Ce lundi 12 novembre 2018, accompagnés dans la rue par leurs élèves, des enseignants grévistes ont tenté de prendre d’assaut les DCE (Direction communale de l’Education) et les DPE (Direction préfectorale de l’Education) de leurs zones respectives pour exiger des autorités le dégel de leurs salaires. Les forces de l’ordre ont eu du mal à les disperser à coups de gaz lacrymogène. Comme il fallait s’y attendre, la circulation et les activités économiques ont été fortement perturbées dans la capitale Conakry. Six semaines après la rentrée officielle des classes, le syndicaliste Aboubacar Soumah et ses camarades du SLECG restent campés sur leur position initiale, à savoir l’ouverture des négociations autour des 8 millions de francs guinéens comme salaire de base pour chaque enseignant. Le gouvernement Kassory, pour sa part, ne cesse de faire comprendre à ses partenaires sociaux qu’il lui est impossible d’accéder à ces revendications salariales que d’aucuns qualifient d’irréalistes.
Sur le plan politique, c’est le bras de fer entre l’opposition et le pouvoir qui commence à prendre une tournure très inquiétante. Les élections locales censées renouveler tout simplement le mandat des conseillers communaux ont plutôt contribué à fragiliser davantage le tissu social. Après des mois de contestations, la Mouvance et l’opposition sont parvenues le 8 août 2018 à la signature d’un accord sur le contentieux électoral. Un accord qui a été bien accueilli par l’écrasante majorité des Guinéens mais dont l’application sur le terrain a posé énormément de problèmes. Les affrontements enregistrés aussi bien à Conakry qu’à l’intérieur du pays en témoignent éloquemment.
Pour protester contre les conditions dans lesquelles les exécutifs communaux ont été installés, l’opposition républicaine a pris unilatéralement la décision d’organiser des séries de manifestations; une façon pour elle de se faire entendre du pouvoir. Mais les journées ‘’ville morte’’ et les marches interdites de ladite opposition ont jusqu’ici été émaillées d’incidents plus ou moins graves. Si l’on n’enregistre pas des morts, ce sont les édifices publics ou privés qui sont détruits par les manifestants incontrôlés.

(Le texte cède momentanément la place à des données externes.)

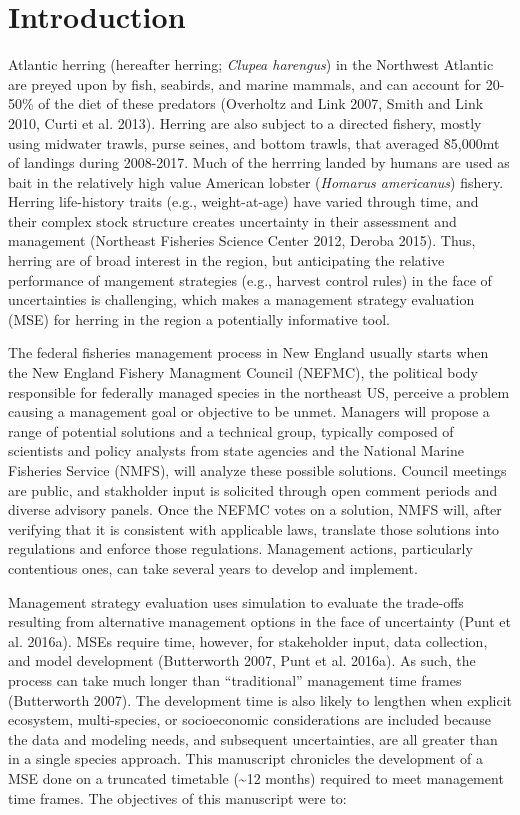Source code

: \documentclass[]{article}
\begin{document}
\section{Introduction}\label{introduction}

Atlantic herring (hereafter herring; \emph{Clupea harengus}) in the
Northwest Atlantic are preyed upon by fish, seabirds, and marine
mammals, and can account for 20-50\% of the diet of these predators
(Overholtz and Link 2007, Smith and Link 2010, Curti et al. 2013).
Herring are also subject to a directed fishery, mostly using midwater
trawls, purse seines, and bottom trawls, that averaged 85,000mt of
landings during 2008-2017. Much of the herrring landed by humans are
used as bait in the relatively high value American lobster
(\emph{Homarus americanus}) fishery. Herring life-history traits (e.g.,
weight-at-age) have varied through time, and their complex stock
structure creates uncertainty in their assessment and management
(Northeast Fisheries Science Center 2012, Deroba 2015). Thus, herring
are of broad interest in the region, but anticipating the relative
performance of mangement strategies (e.g., harvest control rules) in the
face of uncertainties is challenging, which makes a management strategy
evaluation (MSE) for herring in the region a potentially informative
tool.

The federal fisheries management process in New England usually starts
when the New England Fishery Managment Council (NEFMC), the political
body responsible for federally managed species in the northeast US,
perceive a problem causing a management goal or objective to be unmet.
Managers will propose a range of potential solutions and a technical
group, typically composed of scientists and policy analysts from state
agencies and the National Marine Fisheries Service (NMFS), will analyze
these possible solutions. Council meetings are public, and stakholder
input is solicited through open comment periods and diverse advisory
panels. Once the NEFMC votes on a solution, NMFS will, after verifying
that it is consistent with applicable laws, translate those solutions
into regulations and enforce those regulations. Management actions,
particularly contentious ones, can take several years to develop and
implement.

Management strategy evaluation uses simulation to evaluate the
trade-offs resulting from alternative management options in the face of
uncertainty (Punt et al. 2016a). MSEs require time, however, for
stakeholder input, data collection, and model development (Butterworth
2007, Punt et al. 2016a). As such, the process can take much longer than
``traditional'' management time frames (Butterworth 2007). The
development time is also likely to lengthen when explicit ecosystem,
multi-species, or socioeconomic considerations are included because the
data and modeling needs, and subsequent uncertainties, are all greater
than in a single species approach. This manuscript chronicles the
development of a MSE done on a truncated timetable (\textasciitilde{}12
months) required to meet management time frames. The objectives of this
manuscript were to:
\end{document}

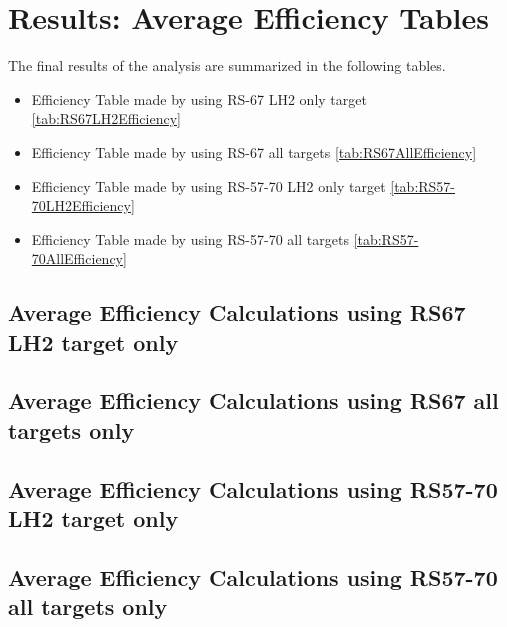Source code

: \documentclass[11pt]{article}
\begin{document}
\section{Results: Average Efficiency Tables}
The final results of the analysis are summarized in the following tables. 
\begin{itemize}
 \item Efficiency Table made by using RS-67 LH2 only target \ref{tab:RS67LH2Efficiency}
 \item Efficiency Table made by using RS-67 all targets \ref{tab:RS67AllEfficiency}
 \item Efficiency Table made by using RS-57-70 LH2 only target \ref{tab:RS57-70LH2Efficiency}
 \item Efficiency Table made by using RS-57-70 all targets \ref{tab:RS57-70AllEfficiency}
\end{itemize}

\clearpage
\subsection{Average Efficiency Calculations using RS67 LH2 target only}

\clearpage
\subsection{Average Efficiency Calculations using RS67 all targets only}

\clearpage
\subsection{Average Efficiency Calculations using RS57-70 LH2 target only}

\clearpage
\subsection{Average Efficiency Calculations using RS57-70 all targets only}

\end{document}

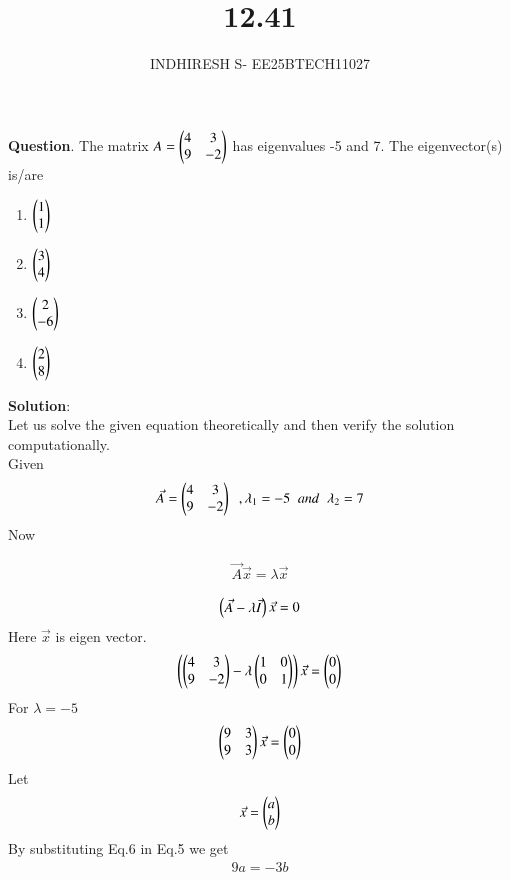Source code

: \documentclass[journal]{IEEEtran}
\theoremstyle{remark}
\begin{document}

\onecolumn

\title{12.41}
\author{INDHIRESH S- EE25BTECH11027}
\maketitle


\renewcommand{\thefigure}{\theenumi}
\renewcommand{\thetable}{\theenumi}

\textbf{Question}. The matrix $A =\begin{pmatrix}4&3\\9&-2\end{pmatrix}$ has eigenvalues -5 and 7. The eigenvector(s) is/are
\begin{multicols}{2}
\begin{enumerate}
    \item $\begin{pmatrix}1\\1\end{pmatrix}$
    \item $\begin{pmatrix}3\\4\end{pmatrix}$
    \item $\begin{pmatrix}2\\-6\end{pmatrix}$
    \item $\begin{pmatrix}2\\8\end{pmatrix}$
\end{enumerate}
\end{multicols}
\textbf{Solution}:\\
Let us solve the given equation theoretically and then verify the solution computationally. \\
Given
\begin{align}
 \Vec{A} =\begin{pmatrix}4&3\\9&-2\end{pmatrix}\;\;,\lambda_1=-5\;\;and\;\;\lambda_2=7
\end{align}
Now 

\begin{align}
  \Vec{A}\Vec{x}=\lambda\Vec{x}
\end{align}

\begin{align}
\begin{pmatrix}\Vec{A}-\lambda\Vec{I}\end{pmatrix}\Vec{x}=0
\end{align}
Here $\Vec{x}$ is eigen vector.
\begin{align}
\begin{pmatrix}\begin{pmatrix}4&3\\9&-2\end{pmatrix}-\lambda\begin{pmatrix}1&0\\0&1\end{pmatrix}\end{pmatrix}\Vec{x}=\begin{pmatrix}0\\0\end{pmatrix}
\end{align}
For  $\lambda=-5$
\begin{align}
 \begin{pmatrix}9&3\\9&3\end{pmatrix}\Vec{x}=\begin{pmatrix}0\\0\end{pmatrix}
\end{align}
Let 
\begin{align}
   \Vec{x}=\begin{pmatrix}a\\b\end{pmatrix}
\end{align}
By substituting Eq.6 in Eq.5 we get
\begin{align}
  9a=-3b
\end{align}
\end{document}
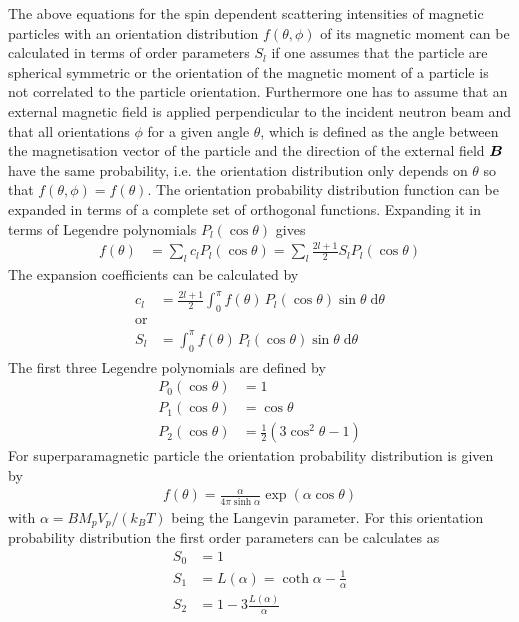 The above equations for the spin dependent scattering intensities of
magnetic particles with an orientation distribution
$f\left(\theta,\phi\right)$ of its magnetic moment can be calculated
in terms of order parameters $S_l$ if one assumes that the particle
are spherical symmetric or the orientation of the magnetic moment of
a particle is not correlated to the particle orientation.
Furthermore one has to assume that an external magnetic field is
applied perpendicular to the incident neutron beam and that all
orientations $\phi$ for a given angle $\theta$, which is defined as
the angle between the magnetisation vector of the particle and the
direction of the external field $\BM{B}$ have the same probability,
i.e. the orientation distribution only depends on $\theta$ so that
$f\left(\theta,\phi\right)=f\left(\theta\right)$. The orientation
probability distribution function can be expanded in terms of a
complete set of orthogonal functions. Expanding it in terms of
Legendre polynomials $P_l(\cos\theta)$ gives
\begin{align}
f(\theta) &= \sum_l c_l P_l(\cos\theta) = \sum_l \frac{2l+1}{2} S_l
P_l(\cos\theta)
\end{align}
The expansion coefficients can be calculated by
\begin{align}
\begin{split}
c_l &= \frac{2l+1}{2} \int_0^\pi f(\theta)\, P_l(\cos\theta) \sin\theta \;\mathrm{d}\theta\\
\mbox{or} \\
S_l &= \int_0^\pi f(\theta) \, P_l(\cos\theta)
\sin\theta\;\mathrm{d}\theta
\end{split}
\end{align}
The first three Legendre polynomials are defined by
\begin{subequations}
\begin{align}
P_0(\cos\theta) &= 1\\
P_1(\cos\theta) &= \cos\theta\ \\
P_2(\cos\theta) &= \frac{1}{2}\left(3\cos^2\theta-1\right)
\end{align}
\end{subequations}
For superparamagnetic particle the orientation probability
distribution is given by
\begin{align}
f(\theta) = \frac{\alpha}{4\pi\sinh\alpha} \exp(\alpha\cos\theta)
\end{align}
with $\alpha=BM_pV_p/(k_BT)$ being the Langevin parameter. For this
orientation probability distribution the first order parameters can
be calculates as
\begin{subequations}
\label{eq:S_l_Boltzmann}
\begin{align}
S_0 & = 1 \\
S_1 & = L(\alpha) = \coth\alpha - \frac{1}{\alpha} \\
S_2 & = 1-3\frac{L(\alpha)}{\alpha}
\end{align}
\end{subequations}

Le 7 novembre, en marge de la journée ‘’ville morte’’ décrétée par l’Opposition républicaine, deux jeunes ont été tués par balles à Wanindara, dans la commune de Ratoma, présentée à juste titre comme le bastion de l’UFDG. Le lendemain, c’est un jeune policier qui s’est fait battre à mort dans le même quartier de la haute banlieue de Conakry. Selon des cadres et militants de l’opposition, les forces de l’ordre y auraient fait une descente pour ‘’venger’’ le policier tué la veille.
Le vendredi 9 novembre, le ministre de la Justice et trois de ses collègues du gouvernement (Sécurité, Administration du Territoire, Communication) ont animé un point de presse pour annoncer l’ouverture d’une enquête judiciaire pour faire la lumière sur ce qui s’est passé à Wanindara.
Dans l’attente des résultats de ladite enquête, chaque Guinéen, de l’intérieur ou de l’extérieur’’, se doit d’œuvrer à la préservation de la paix et de la quiétude sociale. Les deux bords politiques (Mouvance et Opposition) ont l’obligation d’appeler leurs militants et leurs communicants à la retenue pour ne pas brûler notre case commune qu’est la Guinée.
La presse (audiovisuelle, écrite, en ligne) doit faire preuve de responsabilité dans le traitement de l’information pendant cette période sensible.
Les activistes de la société feraient œuvre utile en offrant leurs bons offices pour rapprocher les positions et éviter à notre pays un saut dans l’inconnu. Le patriotisme doit se traduire au quotidien dans les faits et gestes de chaque citoyen.